PROBLEM TO WORK ON: Your reply should be a single number, the count of lines in the records that contain the string "UART".

AVAILABLE RECORDS:
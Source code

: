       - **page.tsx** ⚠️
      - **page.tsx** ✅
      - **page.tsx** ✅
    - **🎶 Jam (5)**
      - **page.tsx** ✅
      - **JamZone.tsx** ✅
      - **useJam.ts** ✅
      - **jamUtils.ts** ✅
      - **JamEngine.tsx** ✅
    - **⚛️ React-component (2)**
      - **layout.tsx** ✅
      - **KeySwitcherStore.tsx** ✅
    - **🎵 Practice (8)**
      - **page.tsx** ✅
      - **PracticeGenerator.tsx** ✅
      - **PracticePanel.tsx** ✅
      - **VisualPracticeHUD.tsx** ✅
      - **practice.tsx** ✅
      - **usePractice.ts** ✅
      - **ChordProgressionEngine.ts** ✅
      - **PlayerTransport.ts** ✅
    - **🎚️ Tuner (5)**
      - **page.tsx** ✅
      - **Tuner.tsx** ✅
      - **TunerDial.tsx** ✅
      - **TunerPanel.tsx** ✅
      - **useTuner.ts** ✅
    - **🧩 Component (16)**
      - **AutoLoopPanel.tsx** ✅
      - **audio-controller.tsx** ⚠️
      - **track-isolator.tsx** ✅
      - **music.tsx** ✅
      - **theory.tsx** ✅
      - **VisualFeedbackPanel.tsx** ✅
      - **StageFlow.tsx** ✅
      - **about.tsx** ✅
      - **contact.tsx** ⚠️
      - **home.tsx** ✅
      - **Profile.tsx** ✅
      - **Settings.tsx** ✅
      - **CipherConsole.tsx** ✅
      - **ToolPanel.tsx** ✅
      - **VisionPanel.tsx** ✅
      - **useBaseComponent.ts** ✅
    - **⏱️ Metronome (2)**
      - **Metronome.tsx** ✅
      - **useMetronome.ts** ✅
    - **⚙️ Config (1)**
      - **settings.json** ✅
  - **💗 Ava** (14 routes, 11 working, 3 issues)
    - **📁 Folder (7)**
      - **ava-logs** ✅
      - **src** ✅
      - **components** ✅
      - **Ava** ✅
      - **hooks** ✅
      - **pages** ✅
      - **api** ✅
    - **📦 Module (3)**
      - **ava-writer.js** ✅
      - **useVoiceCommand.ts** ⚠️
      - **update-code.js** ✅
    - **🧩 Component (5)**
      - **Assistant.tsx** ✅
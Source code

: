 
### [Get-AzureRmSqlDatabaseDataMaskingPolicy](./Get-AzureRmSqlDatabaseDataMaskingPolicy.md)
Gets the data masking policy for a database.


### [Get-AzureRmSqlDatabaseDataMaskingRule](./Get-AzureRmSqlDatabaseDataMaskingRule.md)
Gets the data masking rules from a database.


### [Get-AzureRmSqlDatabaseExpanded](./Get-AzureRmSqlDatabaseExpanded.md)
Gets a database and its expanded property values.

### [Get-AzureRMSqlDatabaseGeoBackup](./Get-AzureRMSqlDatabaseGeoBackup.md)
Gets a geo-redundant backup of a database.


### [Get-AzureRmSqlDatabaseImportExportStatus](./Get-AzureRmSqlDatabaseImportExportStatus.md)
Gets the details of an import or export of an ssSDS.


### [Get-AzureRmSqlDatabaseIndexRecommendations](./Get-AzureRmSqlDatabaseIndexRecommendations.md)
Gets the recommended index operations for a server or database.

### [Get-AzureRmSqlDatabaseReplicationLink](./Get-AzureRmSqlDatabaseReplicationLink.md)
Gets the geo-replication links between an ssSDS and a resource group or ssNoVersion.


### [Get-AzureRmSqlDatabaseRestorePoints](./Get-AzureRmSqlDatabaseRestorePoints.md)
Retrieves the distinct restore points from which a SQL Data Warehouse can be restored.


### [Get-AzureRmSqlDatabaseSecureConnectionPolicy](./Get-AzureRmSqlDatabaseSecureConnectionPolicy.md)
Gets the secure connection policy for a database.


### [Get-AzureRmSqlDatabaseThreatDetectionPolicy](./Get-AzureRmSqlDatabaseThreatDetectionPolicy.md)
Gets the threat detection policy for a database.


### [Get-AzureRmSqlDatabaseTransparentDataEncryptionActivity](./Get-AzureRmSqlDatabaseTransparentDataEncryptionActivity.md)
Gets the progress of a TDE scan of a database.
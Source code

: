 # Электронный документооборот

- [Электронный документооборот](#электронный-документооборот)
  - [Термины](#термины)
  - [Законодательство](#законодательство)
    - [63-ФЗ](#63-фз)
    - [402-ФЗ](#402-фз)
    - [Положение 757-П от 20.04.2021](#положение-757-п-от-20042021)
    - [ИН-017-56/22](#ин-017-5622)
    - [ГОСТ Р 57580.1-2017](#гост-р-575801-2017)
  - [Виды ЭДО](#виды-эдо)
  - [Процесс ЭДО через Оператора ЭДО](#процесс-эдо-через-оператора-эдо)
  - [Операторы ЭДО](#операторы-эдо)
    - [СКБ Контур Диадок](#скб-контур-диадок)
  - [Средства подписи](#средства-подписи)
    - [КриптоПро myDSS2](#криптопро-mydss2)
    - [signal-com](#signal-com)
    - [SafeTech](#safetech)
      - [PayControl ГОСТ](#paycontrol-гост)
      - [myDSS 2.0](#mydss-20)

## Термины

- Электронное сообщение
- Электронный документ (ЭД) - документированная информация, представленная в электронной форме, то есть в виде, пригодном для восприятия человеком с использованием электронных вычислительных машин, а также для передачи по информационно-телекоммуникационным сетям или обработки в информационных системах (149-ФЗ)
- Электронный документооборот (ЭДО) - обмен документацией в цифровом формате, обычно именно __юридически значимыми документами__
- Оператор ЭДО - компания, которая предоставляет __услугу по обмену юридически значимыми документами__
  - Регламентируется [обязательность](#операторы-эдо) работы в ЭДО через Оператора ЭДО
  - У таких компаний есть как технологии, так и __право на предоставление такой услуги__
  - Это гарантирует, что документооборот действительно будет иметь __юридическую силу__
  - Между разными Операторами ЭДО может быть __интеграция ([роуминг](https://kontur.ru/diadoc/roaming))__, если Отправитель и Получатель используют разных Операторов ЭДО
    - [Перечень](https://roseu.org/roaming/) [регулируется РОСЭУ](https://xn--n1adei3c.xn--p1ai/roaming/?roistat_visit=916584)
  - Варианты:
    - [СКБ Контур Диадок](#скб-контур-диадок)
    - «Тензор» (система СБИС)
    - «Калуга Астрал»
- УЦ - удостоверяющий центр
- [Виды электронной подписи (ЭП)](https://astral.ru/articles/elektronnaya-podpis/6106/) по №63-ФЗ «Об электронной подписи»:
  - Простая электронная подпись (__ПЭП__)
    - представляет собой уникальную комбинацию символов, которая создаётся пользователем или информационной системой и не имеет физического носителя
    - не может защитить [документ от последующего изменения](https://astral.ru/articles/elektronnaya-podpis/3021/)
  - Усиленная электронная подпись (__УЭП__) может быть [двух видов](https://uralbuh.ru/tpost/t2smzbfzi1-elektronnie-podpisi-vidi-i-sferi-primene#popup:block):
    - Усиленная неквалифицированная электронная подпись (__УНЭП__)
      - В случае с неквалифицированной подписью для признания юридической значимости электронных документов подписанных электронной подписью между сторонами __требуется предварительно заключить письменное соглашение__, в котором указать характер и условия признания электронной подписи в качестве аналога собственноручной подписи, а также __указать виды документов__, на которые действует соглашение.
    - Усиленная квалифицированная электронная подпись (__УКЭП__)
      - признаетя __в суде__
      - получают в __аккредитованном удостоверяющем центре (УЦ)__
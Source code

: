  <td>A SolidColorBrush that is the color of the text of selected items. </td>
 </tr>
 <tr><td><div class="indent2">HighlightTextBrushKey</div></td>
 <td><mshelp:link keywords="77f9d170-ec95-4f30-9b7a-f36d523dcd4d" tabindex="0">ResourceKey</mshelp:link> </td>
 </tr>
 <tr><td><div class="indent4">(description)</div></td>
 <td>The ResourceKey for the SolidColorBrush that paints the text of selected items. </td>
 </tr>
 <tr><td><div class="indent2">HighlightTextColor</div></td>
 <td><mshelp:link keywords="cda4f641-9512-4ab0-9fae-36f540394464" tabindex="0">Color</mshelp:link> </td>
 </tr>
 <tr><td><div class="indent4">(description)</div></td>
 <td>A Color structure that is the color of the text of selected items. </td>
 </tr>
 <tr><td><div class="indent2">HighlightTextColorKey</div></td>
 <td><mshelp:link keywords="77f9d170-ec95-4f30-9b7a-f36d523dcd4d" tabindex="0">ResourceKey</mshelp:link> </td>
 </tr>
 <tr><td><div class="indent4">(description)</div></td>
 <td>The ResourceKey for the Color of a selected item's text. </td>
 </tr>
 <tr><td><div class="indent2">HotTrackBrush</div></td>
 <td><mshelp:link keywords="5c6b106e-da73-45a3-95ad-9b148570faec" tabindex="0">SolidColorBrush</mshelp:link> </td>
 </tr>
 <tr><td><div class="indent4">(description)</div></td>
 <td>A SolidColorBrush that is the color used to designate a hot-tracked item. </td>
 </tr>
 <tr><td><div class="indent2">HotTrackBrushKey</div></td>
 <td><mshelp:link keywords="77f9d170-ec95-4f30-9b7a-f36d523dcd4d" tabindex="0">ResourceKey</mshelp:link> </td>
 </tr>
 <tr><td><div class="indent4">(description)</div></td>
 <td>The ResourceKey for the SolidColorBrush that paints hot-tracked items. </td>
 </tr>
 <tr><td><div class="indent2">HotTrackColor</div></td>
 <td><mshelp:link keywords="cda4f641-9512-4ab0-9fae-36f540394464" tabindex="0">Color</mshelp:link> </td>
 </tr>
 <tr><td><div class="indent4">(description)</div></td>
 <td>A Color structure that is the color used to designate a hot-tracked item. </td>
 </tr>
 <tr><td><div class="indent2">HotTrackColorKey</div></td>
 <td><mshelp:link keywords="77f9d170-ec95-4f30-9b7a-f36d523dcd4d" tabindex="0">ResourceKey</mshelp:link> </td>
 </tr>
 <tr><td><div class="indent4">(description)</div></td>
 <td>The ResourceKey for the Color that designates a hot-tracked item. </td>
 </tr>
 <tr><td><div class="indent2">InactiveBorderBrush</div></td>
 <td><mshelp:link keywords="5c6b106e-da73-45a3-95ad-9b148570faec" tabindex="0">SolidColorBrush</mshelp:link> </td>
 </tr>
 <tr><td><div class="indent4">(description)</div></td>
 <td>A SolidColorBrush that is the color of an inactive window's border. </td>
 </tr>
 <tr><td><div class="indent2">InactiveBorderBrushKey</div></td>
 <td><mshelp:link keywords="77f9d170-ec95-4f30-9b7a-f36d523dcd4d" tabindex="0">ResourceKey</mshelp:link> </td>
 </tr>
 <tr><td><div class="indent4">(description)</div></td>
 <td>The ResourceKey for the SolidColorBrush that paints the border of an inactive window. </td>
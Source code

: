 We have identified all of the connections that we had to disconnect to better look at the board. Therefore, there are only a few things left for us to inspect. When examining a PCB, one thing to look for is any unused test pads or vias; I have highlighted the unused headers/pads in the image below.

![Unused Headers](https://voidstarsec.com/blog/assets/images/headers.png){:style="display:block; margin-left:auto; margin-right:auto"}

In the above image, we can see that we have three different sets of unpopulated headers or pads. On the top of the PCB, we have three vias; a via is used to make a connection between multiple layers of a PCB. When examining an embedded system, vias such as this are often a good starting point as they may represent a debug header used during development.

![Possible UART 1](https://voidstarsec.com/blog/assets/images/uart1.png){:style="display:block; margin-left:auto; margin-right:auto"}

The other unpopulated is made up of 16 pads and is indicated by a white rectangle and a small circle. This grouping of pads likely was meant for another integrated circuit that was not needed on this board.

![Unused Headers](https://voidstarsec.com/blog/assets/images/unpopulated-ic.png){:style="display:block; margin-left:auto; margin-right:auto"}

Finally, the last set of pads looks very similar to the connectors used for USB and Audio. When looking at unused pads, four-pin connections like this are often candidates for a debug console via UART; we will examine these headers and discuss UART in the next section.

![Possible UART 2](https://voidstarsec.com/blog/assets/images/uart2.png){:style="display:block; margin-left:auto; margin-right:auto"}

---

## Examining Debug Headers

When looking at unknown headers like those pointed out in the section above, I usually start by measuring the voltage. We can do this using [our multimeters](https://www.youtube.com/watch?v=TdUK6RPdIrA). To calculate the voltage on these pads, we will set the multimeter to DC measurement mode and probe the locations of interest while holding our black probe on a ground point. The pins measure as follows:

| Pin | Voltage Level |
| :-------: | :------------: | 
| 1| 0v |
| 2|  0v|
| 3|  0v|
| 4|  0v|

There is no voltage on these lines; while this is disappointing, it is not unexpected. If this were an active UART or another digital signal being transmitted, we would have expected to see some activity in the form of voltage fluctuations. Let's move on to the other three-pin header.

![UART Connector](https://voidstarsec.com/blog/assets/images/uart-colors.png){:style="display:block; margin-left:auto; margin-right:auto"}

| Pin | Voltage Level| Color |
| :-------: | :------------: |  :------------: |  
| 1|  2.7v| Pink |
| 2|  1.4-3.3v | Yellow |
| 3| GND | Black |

RESULT FOR THIS TASK: 5